Working across drawing, digital composition, and material experimentation, I construct systems of signs, grids, textures, and modular forms that evolve through accumulation and transformation. Meaning emerges through rhythm rather than narrative, through relationships rather than fixed definitions.
The process itself is central. Scratching, embossing, perforating, layering, and transferring marks become ways of recording movement, pressure, and time. Surfaces function as active fields where traces appear, disappear, and reconfigure.
Symbols, fragments of text, and recurring modules operate as carriers of memory and connection. Influenced by Sanskrit structures, encoded languages, and patterns of repetition, I approach signs as fluid entities that shift between writing, drawing, and abstraction.

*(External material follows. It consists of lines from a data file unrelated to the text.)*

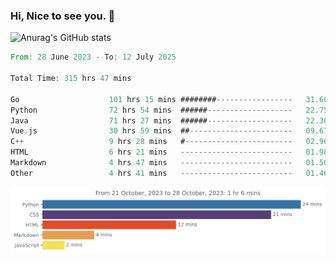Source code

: ### Hi, Nice to see you. 👋

<!--
**EtherFin/EtherFin** is a ✨ _special_ ✨ repository because its `README.md` (this file) appears on your GitHub profile.

Here are some ideas to get you started:

- 🔭 I’m currently working on ...
- 🌱 I’m currently learning ...
- 👯 I’m looking to collaborate on ...
- 🤔 I’m looking for help with ...
- 💬 Ask me about ...
- 📫 How to reach me: ...
- 😄 Pronouns: ...
- ⚡ Fun fact: ...
-->


![Anurag's GitHub stats](https://github-readme-stats.vercel.app/api?username=EtherFin&bg_color=30,e96443,e97f43,e99943,e9b443,e9ce43,e9e843,d3e943,bee943,a9e943,94e943&title_color=fff&text_color=000&show_icons=true&icon_color=000)


<!--START_SECTION:waka-->

```rust
From: 28 June 2023 - To: 12 July 2025

Total Time: 315 hrs 47 mins

Go                    101 hrs 15 mins ########-----------------   31.60 %
Python                72 hrs 54 mins  ######-------------------   22.75 %
Java                  71 hrs 27 mins  ######-------------------   22.30 %
Vue.js                30 hrs 59 mins  ##-----------------------   09.67 %
C++                   9 hrs 28 mins   #------------------------   02.96 %
HTML                  6 hrs 21 mins   -------------------------   01.98 %
Markdown              4 hrs 47 mins   -------------------------   01.50 %
Other                 4 hrs 41 mins   -------------------------   01.46 %
```

<!--END_SECTION:waka-->

<img
  src="https://github.com/EtherFin/EtherFin/blob/master/images/stat.svg"
  alt="Work Dashboard"
/>

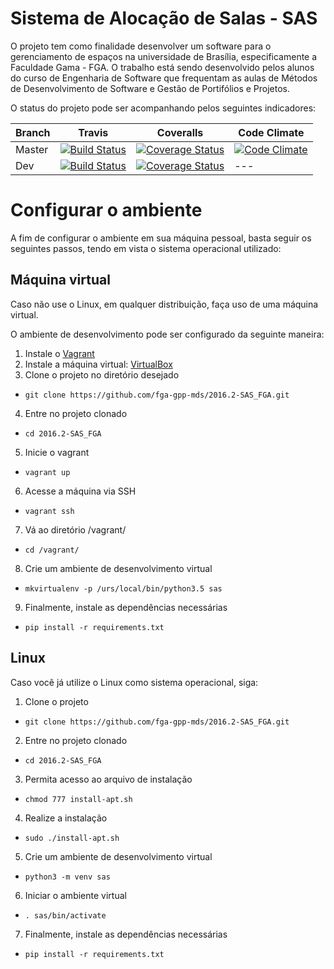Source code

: # Sistema de Alocação de Salas - SAS
O projeto tem como finalidade desenvolver um software para o gerenciamento de espaços na universidade de Brasília, especificamente a Faculdade Gama - FGA. O trabalho está sendo desenvolvido pelos alunos do curso de Engenharia de Software que frequentam as aulas de Métodos de Desenvolvimento de Software e Gestão de Portifólios e Projetos.

O status do projeto pode ser acompanhando pelos seguintes indicadores:

|Branch|Travis|Coveralls|Code Climate|
|------|------|---------|------------|
|Master|[![Build Status](https://travis-ci.org/fga-gpp-mds/2016.2-SAS_FGA.svg?branch=master)](https://travis-ci.org/fga-gpp-mds/2016.2-SAS_FGA)|[![Coverage Status](https://coveralls.io/repos/github/fga-gpp-mds/2016.2-SAS_FGA/badge.svg?branch=master)](https://coveralls.io/github/fga-gpp-mds/2016.2-SAS_FGA?branch=master)|[![Code Climate](https://codeclimate.com/github/fga-gpp-mds/2016.2-SAS_FGA/badges/gpa.svg)](https://codeclimate.com/github/fga-gpp-mds/2016.2-SAS_FGA)|
|Dev  |[![Build Status](https://travis-ci.org/fga-gpp-mds/2016.2-SAS_FGA.svg?branch=dev)](https://travis-ci.org/fga-gpp-mds/2016.2-SAS_FGA)| [![Coverage Status](https://coveralls.io/repos/github/fga-gpp-mds/2016.2-SAS_FGA/badge.svg?branch=dev)](https://coveralls.io/github/fga-gpp-mds/2016.2-SAS_FGA?branch=dev) | ---|


# Configurar o ambiente
A fim de configurar o ambiente em sua máquina pessoal, basta seguir os seguintes passos, tendo em vista o sistema operacional utilizado:

## Máquina virtual
Caso não use o Linux, em qualquer distribuição, faça uso de uma máquina virtual.

O ambiente de desenvolvimento pode ser configurado da seguinte maneira:

1. Instale o [Vagrant](https://www.vagrantup.com/)
2. Instale a máquina virtual: [VirtualBox](https://www.virtualbox.org/wiki/Downloads)
3. Clone o projeto no diretório desejado
  - ```git clone https://github.com/fga-gpp-mds/2016.2-SAS_FGA.git```
4. Entre no projeto clonado
  - ```cd 2016.2-SAS_FGA```
5. Inicie o vagrant 
  - ```vagrant up```
6. Acesse a máquina via SSH
  - ```vagrant ssh```
7. Vá ao diretório /vagrant/
  - ```cd /vagrant/```
8. Crie um ambiente de desenvolvimento virtual
  - ```mkvirtualenv -p /urs/local/bin/python3.5 sas```
9. Finalmente, instale as dependências necessárias 
  - ```pip install -r requirements.txt```

## Linux
Caso você já utilize o Linux como sistema operacional, siga:

1. Clone o projeto
  - ```git clone https://github.com/fga-gpp-mds/2016.2-SAS_FGA.git```
2. Entre no projeto clonado
  - ```cd 2016.2-SAS_FGA```
3. Permita acesso ao arquivo de instalação
  - ```chmod 777 install-apt.sh```
4. Realize a instalação
  - ```sudo ./install-apt.sh```
5. Crie um ambiente de desenvolvimento virtual
  - ```python3 -m venv sas```
6. Iniciar o ambiente virtual
  - ```. sas/bin/activate```
7. Finalmente, instale as dependências necessárias 
  - ```pip install -r requirements.txt```
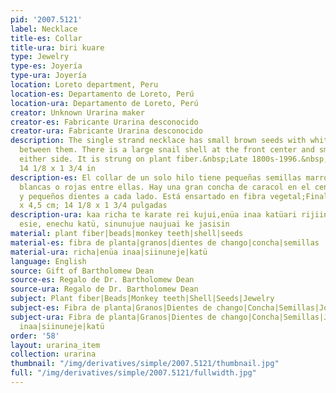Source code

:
 ```yaml
---
pid: '2007.5121'
label: Necklace
title-es: Collar
title-ura: biri kuare
type: Jewelry
type-es: Joyería
type-ura: Joyería
location: Loreto department, Peru
location-es: Departamento de Loreto, Perú
location-ura: Departamento de Loreto, Perú
creator: Unknown Urarina maker
creator-es: Fabricante Urarina desconocido
creator-ura: Fabricante Urarina desconocido
description: The single strand necklace has small brown seeds with white or red beads
  between them. There is a large snail shell at the front center and small teeth on
  either side. It is strung on plant fiber.&nbsp;Late 1800s-1996.&nbsp;36 x 4.5 cm;
  14 1/8 x 1 3/4 in
description-es: El collar de un solo hilo tiene pequeñas semillas marrones con cuentas
  blancas o rojas entre ellas. Hay una gran concha de caracol en el centro frontal
  y pequeños dientes a cada lado. Está ensartado en fibra vegetal;Finales de 1800-1996;36
  x 4,5 cm; 14 1/8 x 1 3/4 pulgadas
description-ura: kaa richa te karate rei kujui,enüa inaa katüari rijiinanai, richa
  esie, enechu katü, sinunujue naujuai ke jasisin
material: plant fiber|beads|monkey teeth|shell|seeds
material-es: fibra de planta|granos|dientes de chango|concha|semillas
material-ura: richa|enüa inaa|siinuneje|katü
language: English
source: Gift of Bartholomew Dean
source-es: Regalo de Dr. Bartholomew Dean
source-ura: Regalo de Dr. Bartholomew Dean
subject: Plant fiber|Beads|Monkey teeth|Shell|Seeds|Jewelry
subject-es: Fibra de planta|Granos|Dientes de chango|Concha|Semillas|Joyería
subject-ura: Fibra de planta|Granos|Dientes de chango|Concha|Semillas|Joyería|richa|enüa
  inaa|siinuneje|katü
order: '58'
layout: urarina_item
collection: urarina
thumbnail: "/img/derivatives/simple/2007.5121/thumbnail.jpg"
full: "/img/derivatives/simple/2007.5121/fullwidth.jpg"
---
```

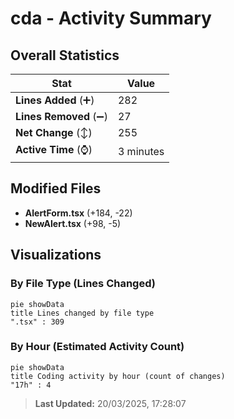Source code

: # cda - Activity Summary 

## Overall Statistics

| Stat                   | Value                                                             |
| ---------------------- | ----------------------------------------------------------------- |
| **Lines Added** (➕)   | 282                                          |
| **Lines Removed** (➖) | 27                                        |
| **Net Change** (↕)    | 255                |
| **Active Time** (⌚)   | 3 minutes |


## Modified Files
- **AlertForm.tsx** (+184, -22)
- **NewAlert.tsx** (+98, -5)

## Visualizations

### By File Type (Lines Changed)

```mermaid
pie showData
title Lines changed by file type
".tsx" : 309
```

### By Hour (Estimated Activity Count)

```mermaid
pie showData
title Coding activity by hour (count of changes)
"17h" : 4
```


> **Last Updated:** 20/03/2025, 17:28:07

Recent works incorporate scratched plexiglass and transparent layers that engage light, reflection, and spatial perception. These materials introduce instability and ambiguity, allowing forms to hover between visibility and dissolution.

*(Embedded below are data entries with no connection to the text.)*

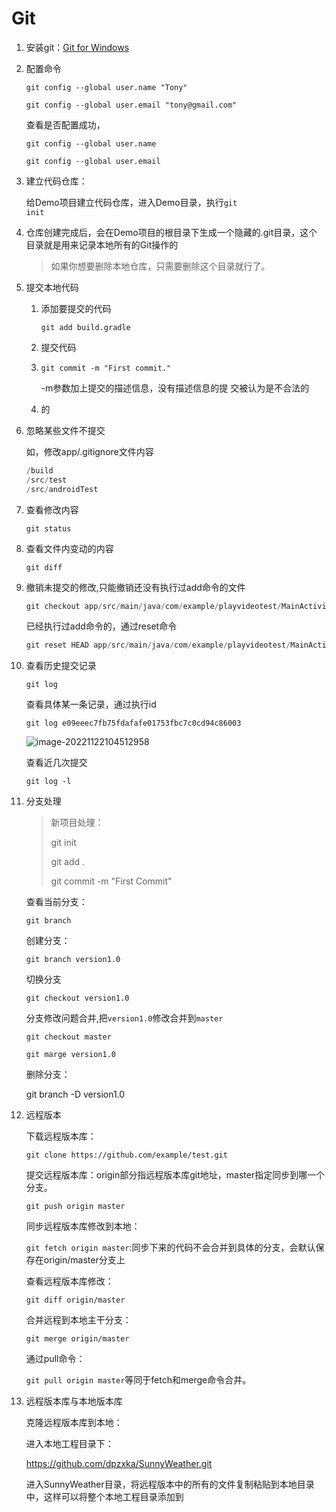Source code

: # Git

1. 安装git：[Git for Windows](https://gitforwindows.org/)

2. 配置命令

   ```nginx
   git config --global user.name "Tony" 
   
   git config --global user.email "tony@gmail.com"
   ```

   查看是否配置成功，

   ```nginx
   git config --global user.name 
   
   git config --global user.email 
   ```

   

3. 建立代码仓库：

   给Demo项目建立代码仓库，进入Demo目录，执行<code>git init</code>

4. 仓库创建完成后，会在Demo项目的根目录下生成一个隐藏的.git目录，这个 目录就是用来记录本地所有的Git操作的

   >  如果你想要删除本地仓库，只需要删除这个目录就行了。

5. 提交本地代码

   1. 添加要提交的代码

      ```nginx
      git add build.gradle
      ```

   2. 提交代码

   3. ```nginx
      git commit -m "First commit."
      ```

      -m参数加上提交的描述信息，没有描述信息的提 交被认为是不合法的

   4. 的

6. 忽略某些文件不提交

   如，修改app/.gitignore文件内容

   ```groovy
   /build
   /src/test
   /src/androidTest
   
   ```

7. 查看修改内容

   `git status`

8. 查看文件内变动的内容

   `git diff`

9. 撤销未提交的修改,只能撤销还没有执行过add命令的文件

   ```kotlin
   git checkout app/src/main/java/com/example/playvideotest/MainActivity.kt
   ```

   已经执行过add命令的，通过reset命令

   ```kotlin
   git reset HEAD app/src/main/java/com/example/playvideotest/MainActivity.kt
   ```

10. 查看历史提交记录

    `git log`

    查看具体某一条记录，通过执行id

    `git log e09eeec7fb75fdafafe01753fbc7c0cd94c86003`

    ![image-20221122104512958](C:\Users\dpzxka\AppData\Roaming\Typora\typora-user-images\image-20221122104512958.png)

    查看近几次提交

    `git log -l`

11. 分支处理

    > 新项目处理：
    >
    > git init
    >
    > git add .
    >
    > git commit -m "First Commit"

    查看当前分支：

    `git branch`

    创建分支：

    `git branch version1.0`

    切换分支

    `git checkout version1.0`

    分支修改问题合并,把`version1.0`修改合并到`master`

    `git checkout master`

    `git marge version1.0`

    删除分支：

    git branch -D version1.0

12. 远程版本

    下载远程版本库：

    `git clone https://github.com/example/test.git`

    提交远程版本库：origin部分指远程版本库git地址，master指定同步到哪一个分支。

    `git push origin master`

    同步远程版本库修改到本地：

    `git fetch origin master`:同步下来的代码不会合并到具体的分支，会默认保存在origin/master分支上

    查看远程版本库修改：

    `git diff origin/master`

    合并远程到本地主干分支：

    `git merge origin/master`

    通过pull命令：

    `git pull origin master`等同于fetch和merge命令合并。

13. 远程版本库与本地版本库

    克隆远程版本库到本地：

    进入本地工程目录下：

    https://github.com/dpzxka/SunnyWeather.git

    进入SunnyWeather目录，将远程版本中的所有的文件复制粘贴到本地目录中，这样可以将整个本地工程目录添加到
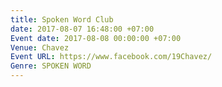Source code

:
 ```yaml
---
title: Spoken Word Club
date: 2017-08-07 16:48:00 +07:00
Event date: 2017-08-08 00:00:00 +07:00
Venue: Chavez
Event URL: https://www.facebook.com/19Chavez/
Genre: SPOKEN WORD
---
```


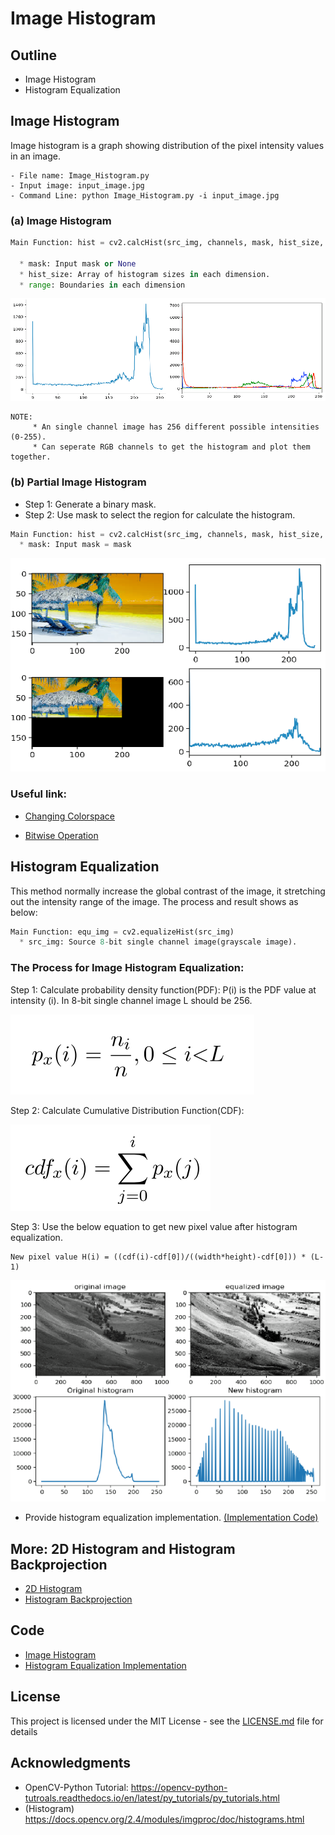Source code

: # Image Histogram

## Outline
- Image Histogram
- Histogram Equalization

## Image Histogram
Image histogram is a graph showing distribution of the pixel intensity values in an image.
```
- File name: Image_Histogram.py
- Input image: input_image.jpg
- Command Line: python Image_Histogram.py -i input_image.jpg
```

### (a) Image Histogram
```python
Main Function: hist = cv2.calcHist(src_img, channels, mask, hist_size, range)

  * mask: Input mask or None
  * hist_size: Array of histogram sizes in each dimension.
  * range: Boundaries in each dimension
```
![](README_IMG/hist.png)

```
NOTE: 
     * An single channel image has 256 different possible intensities (0-255).
     * Can seperate RGB channels to get the histogram and plot them together.
```

### (b) Partial Image Histogram
  * Step 1: Generate a binary mask.
  * Step 2: Use mask to select the region for calculate the histogram.
```python
Main Function: hist = cv2.calcHist(src_img, channels, mask, hist_size, range)
  * mask: Input mask = mask
```
![](README_IMG/part_histo.png)

### Useful link:

- [Changing Colorspace](https://github.com/Hank-Tsou/Computer-Vision-OpenCV-Python/tree/master/tutorials/Image_Processing/1_Changing_colorspace)

- [Bitwise Operation](https://github.com/Hank-Tsou/Computer-Vision-OpenCV-Python/tree/master/tutorials/Core_Operation)


## Histogram Equalization 
This method normally increase the global contrast of the image, it stretching out the intensity range of the image. The process and result shows as below:
```python
Main Function: equ_img = cv2.equalizeHist(src_img)
  * src_img: Source 8-bit single channel image(grayscale image).
```


### The Process for Image Histogram Equalization:

Step 1: Calculate probability density function(PDF): P(i) is the PDF value at intensity (i). In 8-bit single channel image L should be 256.

![](README_IMG/PDF.png)

Step 2: Calculate Cumulative Distribution Function(CDF):

![](README_IMG/CDF.png)

Step 3: Use the below equation to get new pixel value after histogram equalization.
```
New pixel value H(i) = ((cdf(i)-cdf[0])/((width*height)-cdf[0])) * (L-1)
```

![](README_IMG/equ_hist.png)

- Provide histogram equalization implementation. [(Implementation Code)](https://github.com/Hank-Tsou/Histogram)

## More: 2D Histogram and Histogram Backprojection
- [2D Histogram](https://opencv-python-tutroals.readthedocs.io/en/latest/py_tutorials/py_imgproc/py_histograms/py_2d_histogram/py_2d_histogram.html)
- [Histogram Backprojection](https://opencv-python-tutroals.readthedocs.io/en/latest/py_tutorials/py_imgproc/py_histograms/py_histogram_backprojection/py_histogram_backprojection.html)

## Code
- [Image Histogram](https://github.com/Hank-Tsou/Computer-Vision-OpenCV-Python/tree/master/tutorials/Image_Processing/9_Image_Histogram)
- [Histogram Equalization Implementation](https://github.com/Hank-Tsou/Histogram)

## License

This project is licensed under the MIT License - see the [LICENSE.md](LICENSE.md) file for details

## Acknowledgments

* OpenCV-Python Tutorial: https://opencv-python-tutroals.readthedocs.io/en/latest/py_tutorials/py_tutorials.html
* (Histogram) https://docs.opencv.org/2.4/modules/imgproc/doc/histograms.html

Across all media, individual elements multiply into larger networks. My practice investigates how simple units generate complex systems, and how invisible forces—memory, language, energy, and perception—can take material form.

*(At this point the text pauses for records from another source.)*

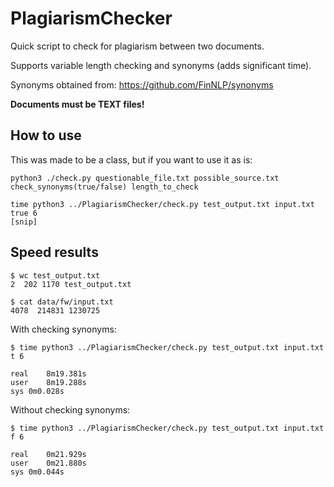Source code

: # PlagiarismChecker
Quick script to check for plagiarism between two documents. 

Supports variable length checking and synonyms (adds significant time).

Synonyms obtained from: https://github.com/FinNLP/synonyms

**Documents must be TEXT files!**

## How to use

This was made to be a class, but if you want to use it as is:

```
python3 ./check.py questionable_file.txt possible_source.txt check_synonyms(true/false) length_to_check

time python3 ../PlagiarismChecker/check.py test_output.txt input.txt true 6
[snip]

```

## Speed results

```
$ wc test_output.txt
2  202 1170 test_output.txt

$ cat data/fw/input.txt
4078  214831 1230725

```

With checking synonyms:
```
$ time python3 ../PlagiarismChecker/check.py test_output.txt input.txt t 6

real    8m19.381s
user    8m19.288s
sys 0m0.028s
```

Without checking synonyms:
```
$ time python3 ../PlagiarismChecker/check.py test_output.txt input.txt f 6

real    0m21.929s
user    0m21.880s
sys 0m0.044s

```
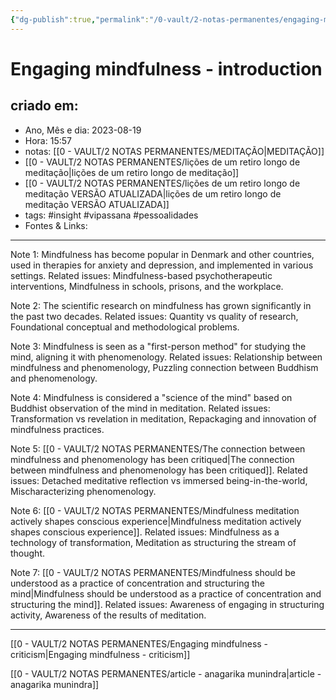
 ```yaml
---
{"dg-publish":true,"permalink":"/0-vault/2-notas-permanentes/engaging-mindfulness-introduction/","tags":["permanente","insight","vipassana","pessoalidades"],"dgHomeLink":true,"dgShowLocalGraph":true,"dgShowFileTree":true,"dgEnableSearch":true,"noteIcon":""}
---
```


# Engaging mindfulness - introduction

## criado em: 
-  Ano, Mês e dia: 2023-08-19
- Hora: 15:57
- notas: [[0 - VAULT/2 NOTAS PERMANENTES/MEDITAÇÃO\|MEDITAÇÃO]]
- [[0 - VAULT/2 NOTAS PERMANENTES/lições de um retiro longo de meditação\|lições de um retiro longo de meditação]]
- [[0 - VAULT/2 NOTAS PERMANENTES/lições de um retiro longo de meditação VERSÃO ATUALIZADA\|lições de um retiro longo de meditação VERSÃO ATUALIZADA]]
- tags: #insight #vipassana #pessoalidades 
- Fontes & Links: 
---

Note 1: Mindfulness has become popular in Denmark and other countries, used in therapies for anxiety and depression, and implemented in various settings.
Related issues: Mindfulness-based psychotherapeutic interventions, Mindfulness in schools, prisons, and the workplace.

Note 2: The scientific research on mindfulness has grown significantly in the past two decades.
Related issues: Quantity vs quality of research, Foundational conceptual and methodological problems.

Note 3: Mindfulness is seen as a "first-person method" for studying the mind, aligning it with phenomenology.
Related issues: Relationship between mindfulness and phenomenology, Puzzling connection between Buddhism and phenomenology.

Note 4: Mindfulness is considered a "science of the mind" based on Buddhist observation of the mind in meditation.
Related issues: Transformation vs revelation in meditation, Repackaging and innovation of mindfulness practices.

Note 5: [[0 - VAULT/2 NOTAS PERMANENTES/The connection between mindfulness and phenomenology has been critiqued\|The connection between mindfulness and phenomenology has been critiqued]].
Related issues: Detached meditative reflection vs immersed being-in-the-world, Mischaracterizing phenomenology.

Note 6: [[0 - VAULT/2 NOTAS PERMANENTES/Mindfulness meditation actively shapes conscious experience\|Mindfulness meditation actively shapes conscious experience]].
Related issues: Mindfulness as a technology of transformation, Meditation as structuring the stream of thought.

Note 7: [[0 - VAULT/2 NOTAS PERMANENTES/Mindfulness should be understood as a practice of concentration and structuring the mind\|Mindfulness should be understood as a practice of concentration and structuring the mind]].
Related issues: Awareness of engaging in structuring activity, Awareness of the results of meditation.


---

[[0 - VAULT/2 NOTAS PERMANENTES/Engaging mindfulness - criticism\|Engaging mindfulness - criticism]]

[[0 - VAULT/2 NOTAS PERMANENTES/article - anagarika munindra\|article - anagarika munindra]]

During the residency in Finland, I began reducing visual elements and working with fragile materials, frottage, and minimal forms. This process led to Games of Creation, an ongoing investigation into how images, meanings, and forms emerge from apparent emptiness. Alongside drawing, I experimented with text, developing mantra-like structures and treating language as a visual and vibrational medium. Meditation and site-responsive installation became central to the work, transforming exhibition space into an environment for contemplation and open interpretation. Extending into the landscape through temporary interventions and performative acts, the project explored connections between physical, spiritual, and speculative space. Rather than offering answers, Games of Creation opened questions about the origins of form, image, and consciousness that continue to shape my practice.